--- Records for processing ---

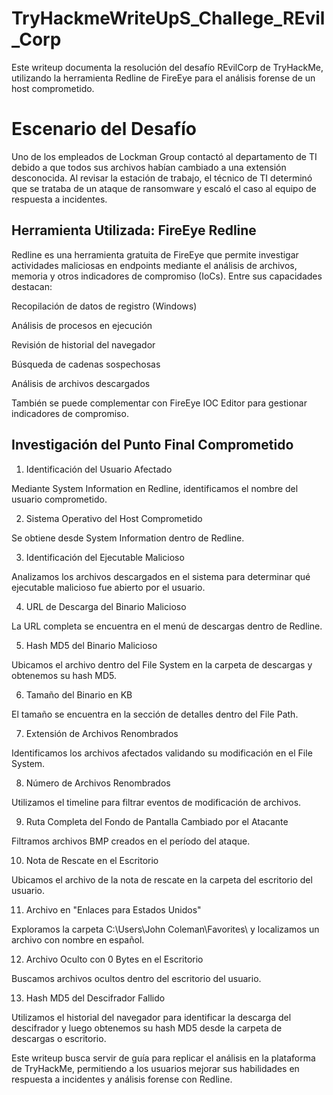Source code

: # TryHackmeWriteUpS_Challege_REvil_Corp

Este writeup documenta la resolución del desafío REvilCorp de TryHackMe, utilizando la herramienta Redline de FireEye para el análisis forense de un host comprometido.

# Escenario del Desafío

Uno de los empleados de Lockman Group contactó al departamento de TI debido a que todos sus archivos habían cambiado a una extensión desconocida. Al revisar la estación de trabajo, el técnico de TI determinó que se trataba de un ataque de ransomware y escaló el caso al equipo de respuesta a incidentes.

## Herramienta Utilizada: FireEye Redline

Redline es una herramienta gratuita de FireEye que permite investigar actividades maliciosas en endpoints mediante el análisis de archivos, memoria y otros indicadores de compromiso (IoCs). Entre sus capacidades destacan:

Recopilación de datos de registro (Windows)

Análisis de procesos en ejecución

Revisión de historial del navegador

Búsqueda de cadenas sospechosas

Análisis de archivos descargados

También se puede complementar con FireEye IOC Editor para gestionar indicadores de compromiso.

## Investigación del Punto Final Comprometido

1. Identificación del Usuario Afectado

Mediante System Information en Redline, identificamos el nombre del usuario comprometido.



2. Sistema Operativo del Host Comprometido

Se obtiene desde System Information dentro de Redline.

3. Identificación del Ejecutable Malicioso

Analizamos los archivos descargados en el sistema para determinar qué ejecutable malicioso fue abierto por el usuario.

4. URL de Descarga del Binario Malicioso

La URL completa se encuentra en el menú de descargas dentro de Redline.

5. Hash MD5 del Binario Malicioso

Ubicamos el archivo dentro del File System en la carpeta de descargas y obtenemos su hash MD5.

6. Tamaño del Binario en KB

El tamaño se encuentra en la sección de detalles dentro del File Path.

7. Extensión de Archivos Renombrados

Identificamos los archivos afectados validando su modificación en el File System.

8. Número de Archivos Renombrados

Utilizamos el timeline para filtrar eventos de modificación de archivos.

9. Ruta Completa del Fondo de Pantalla Cambiado por el Atacante

Filtramos archivos BMP creados en el período del ataque.

10. Nota de Rescate en el Escritorio

Ubicamos el archivo de la nota de rescate en la carpeta del escritorio del usuario.

11. Archivo en "Enlaces para Estados Unidos"

Exploramos la carpeta C:\Users\John Coleman\Favorites\ y localizamos un archivo con nombre en español.

12. Archivo Oculto con 0 Bytes en el Escritorio

Buscamos archivos ocultos dentro del escritorio del usuario.

13. Hash MD5 del Descifrador Fallido

Utilizamos el historial del navegador para identificar la descarga del descifrador y luego obtenemos su hash MD5 desde la carpeta de descargas o escritorio.

Este writeup busca servir de guía para replicar el análisis en la plataforma de TryHackMe, permitiendo a los usuarios mejorar sus habilidades en respuesta a incidentes y análisis forense con Redline.

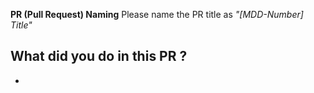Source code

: **PR (Pull Request) Naming**
Please name the PR title as _"[MDD-Number] Title"_

## What did you do in this PR ?
- 
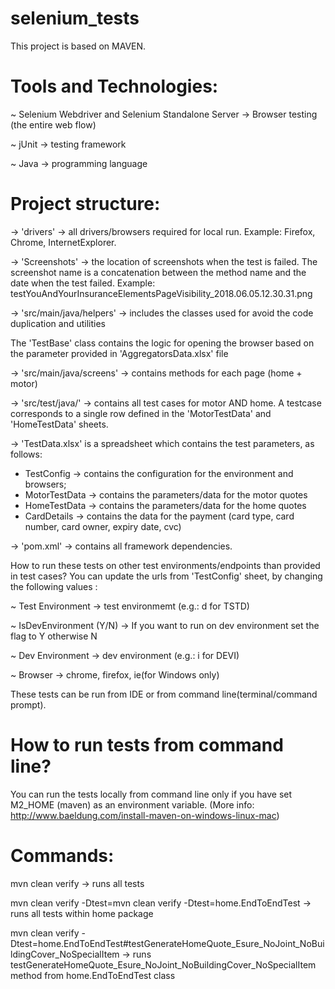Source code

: # selenium_tests

This project is based on MAVEN.

# Tools and Technologies:

~ Selenium Webdriver and Selenium Standalone Server -> Browser testing (the entire web flow)

~ jUnit -> testing framework

~ Java -> programming language

# Project structure:
-> 'drivers' -> all drivers/browsers required for local run. Example: Firefox, Chrome, InternetExplorer.

-> 'Screenshots' -> the location of screenshots when the test is failed. The screenshot name is a concatenation between the method name and the date when the test failed. Example: testYouAndYourInsuranceElementsPageVisibility_2018.06.05.12.30.31.png

-> 'src/main/java/helpers' -> includes the classes used for avoid the code duplication and utilities

The 'TestBase' class contains the logic for opening the browser based on the parameter provided in 'AggregatorsData.xlsx' file

-> 'src/main/java/screens' -> contains methods for each page (home + motor)

-> 'src/test/java/' -> contains all test cases for motor AND home. A testcase corresponds to a single row defined in the 'MotorTestData' and 'HomeTestData' sheets.

-> 'TestData.xlsx' is a spreadsheet which contains the test parameters, as follows: 
- TestConfig -> contains the configuration for the environment and browsers;
- MotorTestData -> contains the parameters/data for the motor quotes
- HomeTestData -> contains the parameters/data for the home quotes
- CardDetails -> contains the data for the payment (card type, card number, card owner, expiry date, cvc)

-> 'pom.xml' -> contains all framework dependencies.

How to run these tests on other test environments/endpoints than provided in test cases?
You can update the urls from 'TestConfig' sheet, by changing the following values :

~ Test Environment -> test environmemt (e.g.: d for TSTD)

~ IsDevEnvironment (Y/N) -> If you want to run on dev environment set the flag to Y otherwise N

~ Dev Environment -> dev environment (e.g.: i for DEVI)

~ Browser -> chrome, firefox, ie(for Windows only)

These tests can be run from IDE or from command line(terminal/command prompt).

# How to run tests from command line?
You can run the tests locally from command line only if you have set M2_HOME (maven) as an environment variable. (More info: http://www.baeldung.com/install-maven-on-windows-linux-mac)

# Commands:

mvn clean verify -> runs all tests

mvn clean verify -Dtest=mvn clean verify -Dtest=home.EndToEndTest -> runs all tests within home package

mvn clean verify -Dtest=home.EndToEndTest#testGenerateHomeQuote_Esure_NoJoint_NoBuildingCover_NoSpecialItem -> runs testGenerateHomeQuote_Esure_NoJoint_NoBuildingCover_NoSpecialItem method from home.EndToEndTest class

---

-- Activity --
Exclude the pictures, then write out every record exactly as it stands.

-- Answer to this exercise --
Source code

: # TryHackmeWriteUpS_Challege_REvil_Corp

Este writeup documenta la resolución del desafío REvilCorp de TryHackMe, utilizando la herramienta Redline de FireEye para el análisis forense de un host comprometido.

# Escenario del Desafío

Uno de los empleados de Lockman Group contactó al departamento de TI debido a que todos sus archivos habían cambiado a una extensión desconocida. Al revisar la estación de trabajo, el técnico de TI determinó que se trataba de un ataque de ransomware y escaló el caso al equipo de respuesta a incidentes.

## Herramienta Utilizada: FireEye Redline

Redline es una herramienta gratuita de FireEye que permite investigar actividades maliciosas en endpoints mediante el análisis de archivos, memoria y otros indicadores de compromiso (IoCs). Entre sus capacidades destacan:

Recopilación de datos de registro (Windows)

Análisis de procesos en ejecución

Revisión de historial del navegador

Búsqueda de cadenas sospechosas

Análisis de archivos descargados

También se puede complementar con FireEye IOC Editor para gestionar indicadores de compromiso.

## Investigación del Punto Final Comprometido

1. Identificación del Usuario Afectado

Mediante System Information en Redline, identificamos el nombre del usuario comprometido.



2. Sistema Operativo del Host Comprometido

Se obtiene desde System Information dentro de Redline.

3. Identificación del Ejecutable Malicioso

Analizamos los archivos descargados en el sistema para determinar qué ejecutable malicioso fue abierto por el usuario.

4. URL de Descarga del Binario Malicioso

La URL completa se encuentra en el menú de descargas dentro de Redline.

5. Hash MD5 del Binario Malicioso

Ubicamos el archivo dentro del File System en la carpeta de descargas y obtenemos su hash MD5.

6. Tamaño del Binario en KB

El tamaño se encuentra en la sección de detalles dentro del File Path.

7. Extensión de Archivos Renombrados

Identificamos los archivos afectados validando su modificación en el File System.

8. Número de Archivos Renombrados

Utilizamos el timeline para filtrar eventos de modificación de archivos.

9. Ruta Completa del Fondo de Pantalla Cambiado por el Atacante

Filtramos archivos BMP creados en el período del ataque.

10. Nota de Rescate en el Escritorio

Ubicamos el archivo de la nota de rescate en la carpeta del escritorio del usuario.

11. Archivo en "Enlaces para Estados Unidos"

Exploramos la carpeta C:\Users\John Coleman\Favorites\ y localizamos un archivo con nombre en español.

12. Archivo Oculto con 0 Bytes en el Escritorio

Buscamos archivos ocultos dentro del escritorio del usuario.

13. Hash MD5 del Descifrador Fallido

Utilizamos el historial del navegador para identificar la descarga del descifrador y luego obtenemos su hash MD5 desde la carpeta de descargas o escritorio.

Este writeup busca servir de guía para replicar el análisis en la plataforma de TryHackMe, permitiendo a los usuarios mejorar sus habilidades en respuesta a incidentes y análisis forense con Redline.

Source code

: **PR (Pull Request) Naming**
Please name the PR title as _"[MDD-Number] Title"_

## What did you do in this PR ?
- 
Source code

: # selenium_tests

This project is based on MAVEN.

# Tools and Technologies:

~ Selenium Webdriver and Selenium Standalone Server -> Browser testing (the entire web flow)

~ jUnit -> testing framework

~ Java -> programming language

# Project structure:
-> 'drivers' -> all drivers/browsers required for local run. Example: Firefox, Chrome, InternetExplorer.

-> 'Screenshots' -> the location of screenshots when the test is failed. The screenshot name is a concatenation between the method name and the date when the test failed. Example: testYouAndYourInsuranceElementsPageVisibility_2018.06.05.12.30.31.png

-> 'src/main/java/helpers' -> includes the classes used for avoid the code duplication and utilities

The 'TestBase' class contains the logic for opening the browser based on the parameter provided in 'AggregatorsData.xlsx' file

-> 'src/main/java/screens' -> contains methods for each page (home + motor)

-> 'src/test/java/' -> contains all test cases for motor AND home. A testcase corresponds to a single row defined in the 'MotorTestData' and 'HomeTestData' sheets.

-> 'TestData.xlsx' is a spreadsheet which contains the test parameters, as follows: 
- TestConfig -> contains the configuration for the environment and browsers;
- MotorTestData -> contains the parameters/data for the motor quotes
- HomeTestData -> contains the parameters/data for the home quotes
- CardDetails -> contains the data for the payment (card type, card number, card owner, expiry date, cvc)

-> 'pom.xml' -> contains all framework dependencies.

How to run these tests on other test environments/endpoints than provided in test cases?
You can update the urls from 'TestConfig' sheet, by changing the following values :

~ Test Environment -> test environmemt (e.g.: d for TSTD)

~ IsDevEnvironment (Y/N) -> If you want to run on dev environment set the flag to Y otherwise N

~ Dev Environment -> dev environment (e.g.: i for DEVI)

~ Browser -> chrome, firefox, ie(for Windows only)

These tests can be run from IDE or from command line(terminal/command prompt).

# How to run tests from command line?
You can run the tests locally from command line only if you have set M2_HOME (maven) as an environment variable. (More info: http://www.baeldung.com/install-maven-on-windows-linux-mac)

# Commands:

mvn clean verify -> runs all tests

mvn clean verify -Dtest=mvn clean verify -Dtest=home.EndToEndTest -> runs all tests within home package

mvn clean verify -Dtest=home.EndToEndTest#testGenerateHomeQuote_Esure_NoJoint_NoBuildingCover_NoSpecialItem -> runs testGenerateHomeQuote_Esure_NoJoint_NoBuildingCover_NoSpecialItem method from home.EndToEndTest class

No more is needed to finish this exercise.